Full Report
The government of Union County in central Pennsylvania said a recent ransomware attack exposed information related to law enforcement and other government business.
Analysis Summary
# Incident Report: Union County, PA Ransomware Attack and Data Theft
## Executive Summary
Union County, Pennsylvania experienced a ransomware attack approximately 10 days prior to the public disclosure on Friday, March 14, 2025, leading to the confirmed exfiltration of personal information belonging to over 40,000 residents. The compromised data primarily involved individuals connected to County law enforcement, court matters, and other county business, potentially including Social Security numbers and driver’s license numbers. The county responded by engaging federal law enforcement and cybersecurity experts, and has initiated notification procedures while bolstering security tools.
## Incident Details
- Discovery Date: March 13, 2025 (Discovered)
- Incident Date: Approximately March 3, 2025 (10 days before March 13 discovery)
- Affected Organization: Union County, Pennsylvania Government
- Sector: Local Government
- Geography: Pennsylvania, USA
## Timeline of Events
### Initial Access
- Date/Time: Approximately March 3, 2025 (Inferred starting point)
- Vector: Ransomware attack (Specific initial vector not detailed)
- Details: Attackers successfully infiltrated county systems, leading to the deployment of ransomware.
### Lateral Movement
- *(Not explicitly detailed in the source material)*
### Data Exfiltration/Impact
- Date/Time: On March 13, 2025, the county learned hackers had taken personal information from the network.
- Details: Personal information, potentially including Social Security numbers (SSNs) and driver’s license numbers (DLNs), was stolen.

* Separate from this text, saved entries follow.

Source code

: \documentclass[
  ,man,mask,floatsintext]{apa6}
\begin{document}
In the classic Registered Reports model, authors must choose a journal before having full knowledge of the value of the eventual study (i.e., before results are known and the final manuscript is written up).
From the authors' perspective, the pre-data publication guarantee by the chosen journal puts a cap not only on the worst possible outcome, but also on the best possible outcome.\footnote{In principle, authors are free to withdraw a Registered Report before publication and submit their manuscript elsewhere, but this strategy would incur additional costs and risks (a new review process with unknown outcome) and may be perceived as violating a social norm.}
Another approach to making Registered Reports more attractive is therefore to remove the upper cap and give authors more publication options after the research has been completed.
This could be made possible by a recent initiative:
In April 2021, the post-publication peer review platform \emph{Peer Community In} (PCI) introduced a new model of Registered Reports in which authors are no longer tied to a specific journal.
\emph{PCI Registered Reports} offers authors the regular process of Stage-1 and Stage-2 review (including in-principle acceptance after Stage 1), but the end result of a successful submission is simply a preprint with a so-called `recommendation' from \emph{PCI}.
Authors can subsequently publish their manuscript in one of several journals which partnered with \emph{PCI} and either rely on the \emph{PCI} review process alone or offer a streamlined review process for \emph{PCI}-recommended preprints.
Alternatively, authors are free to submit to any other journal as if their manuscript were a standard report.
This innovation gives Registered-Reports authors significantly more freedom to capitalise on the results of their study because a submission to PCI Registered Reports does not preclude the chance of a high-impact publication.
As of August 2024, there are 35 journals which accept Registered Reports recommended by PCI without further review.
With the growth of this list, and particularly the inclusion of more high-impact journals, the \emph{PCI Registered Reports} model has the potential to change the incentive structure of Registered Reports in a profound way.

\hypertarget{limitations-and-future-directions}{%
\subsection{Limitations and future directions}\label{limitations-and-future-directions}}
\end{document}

Affected data is mostly related to individuals involved with County law enforcement, court matters, and/or other County business.
### Detection & Response
- Date/Time: March 13, 2025 (Discovery Date)
- Details: The ransomware attack was discovered. Federal law enforcement was notified, and cybersecurity experts were engaged for recovery. A public notice was published on Friday (March 14, 2025).
## Attack Methodology
- Initial Access: Ransomware deployment (Specific initial method unknown).
- Persistence: *(Not detailed)*
- Privilege Escalation: *(Not detailed)*
- Defense Evasion: *(Not detailed)*
- Credential Access: *(Not detailed, but necessary for data access)*
- Discovery: *(Not detailed)*
- Lateral Movement: Necessary to access relevant law enforcement/court files for exfiltration.
- Collection: Gathering personal data, specifically SSNs and DLNs.
- Exfiltration: Confirmed; personal information was stolen prior to detection.
- Impact: Data theft (PII/Sensitive Data) and likely operational disruption (implied by the need for recovery).
## Impact Assessment
- Financial: *(Not disclosed/estimated)*
- Data Breach: Personal information of over 40,000 residents, potentially including Social Security Numbers and Driver's License Numbers, primarily linked to law enforcement, court, and county business contacts.
- Operational: Disruption of county services; scope of service impact was not provided by officials.
- Reputational: Public notification issued to residents; potential loss of public trust.
## Indicators of Compromise
*No specific IOCs were provided in the source text.*
## Response Actions
- Containment measures: *(Implied by ongoing investigation and security tool updates)*
- Eradication steps: *(Implied by hiring cybersecurity experts and pursuing recovery)*
- Recovery actions: Engaging cybersecurity experts to aid in recovery; planning to send written notices to affected individuals upon conclusion of data review.
## Lessons Learned
- The county's ongoing engagement in cyberattacks, as part of a wider trend against local governments in early 2025, suggests systemic vulnerability in municipal security postures.
- The incident resulted in a significant PII breach involving highly sensitive identifiers (SSNs/DLNs).
## Recommendations
- Immediately review and implement enhanced security controls around systems containing highly sensitive PII, particularly data related to law enforcement and court records.
- Accelerate the review process to provide timely written notification to all affected individuals.
- Perform a comprehensive hardening of network defenses, focusing on preventing initial intrusion vectors that lead to ransomware deployment.
- Update security tools to enhance detection capabilities against known ransomware and data exfiltration techniques.